Desde niño, Carlos Alberto Aguilar Salinas (Ciudad de México, 1961) quería ser médico. Aunque su padre era ingeniero en computación, a él nunca le interesó la ingeniería. En cambio, sentía una profunda curiosidad por comprender el origen de las enfermedades y, sobre todo, por encontrar soluciones para erradicarlas.
Con los años, trabajó con disciplina para cumplir ese sueño. Estudió en la Facultad de Medicina de la UNAM, realizó una especialidad en Medicina Interna y otra en Endocrinología en el Instituto Nacional de Ciencias Médicas y Nutrición Salvador Zubirán (INCMNSZ). Posteriormente, realizó una estancia de investigación en la División de Aterosclerosis y Lípidos de la Universidad de Washington, en Estados Unidos, y obtuvo el doctorado en Investigación Médica en la Escuela Superior de Medicina del IPN.
En la actualidad, Aguilar Salinas es uno de los médicos más reconocidos de México, gracias a sus aportaciones al estudio de las enfermedades metabólicas. En colaboración con otros investigadores, identificó variantes genéticas relacionadas con la diabetes tipo 2 y describió la epidemiología de la hipercolesterolemia familiar en el país.
Sus contribuciones a la medicina han sido reconocidas con diversas distinciones. La más reciente es su ingreso a El Colegio Nacional, la lectura de su lección inaugural Las enfermedades metabólicas en México: un reto enorme y una oportunidad para mejorar.
De acuerdo con el protocolo, el astrónomo Luis Felipe Rodríguez Jorge, presidente en turno, ofrecerá la salutación al nuevo integrante, y el médico Adolfo Martínez Palomo responderá al discurso de ingreso.
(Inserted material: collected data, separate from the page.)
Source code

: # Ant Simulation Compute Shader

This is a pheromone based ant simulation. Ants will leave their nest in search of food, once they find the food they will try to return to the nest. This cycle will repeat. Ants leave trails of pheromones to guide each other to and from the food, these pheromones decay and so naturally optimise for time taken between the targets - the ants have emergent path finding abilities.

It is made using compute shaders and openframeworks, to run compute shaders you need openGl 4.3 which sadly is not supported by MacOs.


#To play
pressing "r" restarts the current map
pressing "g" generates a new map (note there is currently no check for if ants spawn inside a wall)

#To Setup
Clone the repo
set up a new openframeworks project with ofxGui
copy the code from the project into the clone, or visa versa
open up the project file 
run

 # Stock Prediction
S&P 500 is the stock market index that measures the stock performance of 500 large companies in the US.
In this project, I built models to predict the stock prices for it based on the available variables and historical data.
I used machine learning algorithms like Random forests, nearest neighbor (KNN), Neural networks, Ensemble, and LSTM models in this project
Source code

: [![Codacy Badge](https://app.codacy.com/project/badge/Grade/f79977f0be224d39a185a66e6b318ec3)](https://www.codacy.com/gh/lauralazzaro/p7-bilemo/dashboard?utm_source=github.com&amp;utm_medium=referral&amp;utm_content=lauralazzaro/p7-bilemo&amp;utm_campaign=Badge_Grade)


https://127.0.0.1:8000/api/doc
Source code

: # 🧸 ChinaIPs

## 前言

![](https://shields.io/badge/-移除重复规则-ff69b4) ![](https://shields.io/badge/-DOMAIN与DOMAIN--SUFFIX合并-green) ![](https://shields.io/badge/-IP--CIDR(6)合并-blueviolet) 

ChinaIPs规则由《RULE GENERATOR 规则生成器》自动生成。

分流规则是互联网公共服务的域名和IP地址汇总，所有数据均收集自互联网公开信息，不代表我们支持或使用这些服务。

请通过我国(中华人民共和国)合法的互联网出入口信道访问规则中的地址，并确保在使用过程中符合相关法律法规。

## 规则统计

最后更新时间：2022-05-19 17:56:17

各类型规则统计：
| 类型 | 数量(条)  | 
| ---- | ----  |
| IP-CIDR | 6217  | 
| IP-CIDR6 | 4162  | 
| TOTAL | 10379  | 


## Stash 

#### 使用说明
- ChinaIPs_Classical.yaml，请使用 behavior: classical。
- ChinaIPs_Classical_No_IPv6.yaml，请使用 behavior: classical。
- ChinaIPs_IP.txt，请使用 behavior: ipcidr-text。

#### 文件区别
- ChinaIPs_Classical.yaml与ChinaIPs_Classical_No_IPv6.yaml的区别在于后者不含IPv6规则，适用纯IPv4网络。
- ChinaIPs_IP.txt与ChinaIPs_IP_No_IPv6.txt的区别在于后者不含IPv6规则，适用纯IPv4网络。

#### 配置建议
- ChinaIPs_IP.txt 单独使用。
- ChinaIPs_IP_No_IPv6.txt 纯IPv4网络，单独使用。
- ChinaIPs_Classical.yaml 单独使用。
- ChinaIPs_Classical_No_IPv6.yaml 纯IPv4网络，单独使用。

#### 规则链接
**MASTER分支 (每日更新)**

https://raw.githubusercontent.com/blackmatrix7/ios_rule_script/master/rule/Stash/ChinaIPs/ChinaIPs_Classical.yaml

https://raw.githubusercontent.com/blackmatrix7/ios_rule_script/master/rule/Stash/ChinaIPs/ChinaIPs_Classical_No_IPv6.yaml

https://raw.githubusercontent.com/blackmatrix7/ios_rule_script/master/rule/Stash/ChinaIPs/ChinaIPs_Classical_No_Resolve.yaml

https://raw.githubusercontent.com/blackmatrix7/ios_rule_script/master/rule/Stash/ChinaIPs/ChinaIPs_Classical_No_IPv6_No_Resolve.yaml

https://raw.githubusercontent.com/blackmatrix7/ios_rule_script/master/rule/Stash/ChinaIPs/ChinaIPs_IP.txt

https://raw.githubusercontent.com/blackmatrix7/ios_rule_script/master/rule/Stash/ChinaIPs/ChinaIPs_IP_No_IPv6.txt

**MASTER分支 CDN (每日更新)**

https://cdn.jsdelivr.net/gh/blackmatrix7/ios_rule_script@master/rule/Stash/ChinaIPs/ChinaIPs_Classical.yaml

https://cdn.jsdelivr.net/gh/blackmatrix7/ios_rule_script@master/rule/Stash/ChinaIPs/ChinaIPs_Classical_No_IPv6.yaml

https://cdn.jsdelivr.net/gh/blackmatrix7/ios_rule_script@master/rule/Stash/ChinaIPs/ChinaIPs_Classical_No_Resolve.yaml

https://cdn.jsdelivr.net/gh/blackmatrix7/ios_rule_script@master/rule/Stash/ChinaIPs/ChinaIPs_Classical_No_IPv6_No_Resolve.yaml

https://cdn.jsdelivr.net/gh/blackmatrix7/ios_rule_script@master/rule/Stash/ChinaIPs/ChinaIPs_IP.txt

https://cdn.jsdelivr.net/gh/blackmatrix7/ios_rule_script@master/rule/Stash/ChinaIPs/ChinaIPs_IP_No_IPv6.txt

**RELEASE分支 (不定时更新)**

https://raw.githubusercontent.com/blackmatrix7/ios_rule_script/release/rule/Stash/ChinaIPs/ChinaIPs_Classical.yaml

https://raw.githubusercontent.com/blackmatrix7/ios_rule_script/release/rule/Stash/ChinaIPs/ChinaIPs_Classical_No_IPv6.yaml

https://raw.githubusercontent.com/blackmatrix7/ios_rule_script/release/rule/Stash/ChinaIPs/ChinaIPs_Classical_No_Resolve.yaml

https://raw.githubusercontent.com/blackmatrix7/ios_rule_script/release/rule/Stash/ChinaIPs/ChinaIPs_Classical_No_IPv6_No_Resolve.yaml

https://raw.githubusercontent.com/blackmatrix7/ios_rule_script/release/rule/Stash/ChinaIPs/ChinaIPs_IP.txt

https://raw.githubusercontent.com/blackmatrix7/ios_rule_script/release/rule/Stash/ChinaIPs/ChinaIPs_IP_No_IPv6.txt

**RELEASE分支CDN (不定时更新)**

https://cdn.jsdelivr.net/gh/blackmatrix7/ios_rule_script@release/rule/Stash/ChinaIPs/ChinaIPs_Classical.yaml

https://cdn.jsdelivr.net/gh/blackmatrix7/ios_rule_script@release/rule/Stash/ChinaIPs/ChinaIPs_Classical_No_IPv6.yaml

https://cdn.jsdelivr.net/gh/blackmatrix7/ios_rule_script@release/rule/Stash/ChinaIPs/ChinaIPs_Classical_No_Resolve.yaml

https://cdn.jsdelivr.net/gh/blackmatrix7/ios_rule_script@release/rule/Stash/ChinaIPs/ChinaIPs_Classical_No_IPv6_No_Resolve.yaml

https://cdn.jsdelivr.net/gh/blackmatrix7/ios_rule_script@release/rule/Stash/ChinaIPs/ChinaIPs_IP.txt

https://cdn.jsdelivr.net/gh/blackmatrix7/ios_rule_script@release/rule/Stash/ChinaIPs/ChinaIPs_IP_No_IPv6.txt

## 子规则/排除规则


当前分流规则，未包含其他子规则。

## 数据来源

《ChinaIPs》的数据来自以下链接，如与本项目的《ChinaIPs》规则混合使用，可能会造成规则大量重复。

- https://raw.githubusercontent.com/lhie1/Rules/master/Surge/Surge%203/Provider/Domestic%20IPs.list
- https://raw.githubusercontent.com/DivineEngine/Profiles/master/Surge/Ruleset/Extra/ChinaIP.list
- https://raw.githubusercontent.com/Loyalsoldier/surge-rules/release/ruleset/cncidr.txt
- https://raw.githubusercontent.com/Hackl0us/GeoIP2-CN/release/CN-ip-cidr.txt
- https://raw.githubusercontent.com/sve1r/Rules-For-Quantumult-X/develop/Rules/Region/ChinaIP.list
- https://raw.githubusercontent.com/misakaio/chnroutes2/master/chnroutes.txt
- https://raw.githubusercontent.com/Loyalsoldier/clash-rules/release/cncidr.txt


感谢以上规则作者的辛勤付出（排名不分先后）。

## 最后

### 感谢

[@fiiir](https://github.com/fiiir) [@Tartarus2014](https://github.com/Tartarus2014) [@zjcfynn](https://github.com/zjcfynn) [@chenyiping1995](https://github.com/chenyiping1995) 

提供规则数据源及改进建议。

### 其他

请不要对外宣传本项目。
Antes de su incorporación, Aguilar Salinas conversa sobre su trayectoria, su interés en desmontar mitos sobre las enfermedades metabólicas y la importancia de atender la obesidad infantil.
Aguilar Salinas será el primer miembro de El Colegio Nacional que brinda atención médica directa a pacientes, además de desempeñarse como docente, investigador y fundador de instituciones médicas, como la primera Clínica de Lípidos en Estados Unidos y la Unidad de Investigación de Enfermedades Metabólicas del INCMNSZ.
Esa cercanía con los pacientes ha nutrido muchas de sus hipótesis y líneas de investigación. “Jamás se hubieran contextualizado o visualizado sin el componente clínico”, afirma. Considera que esta sensibilidad será una de sus principales aportaciones al Colegio.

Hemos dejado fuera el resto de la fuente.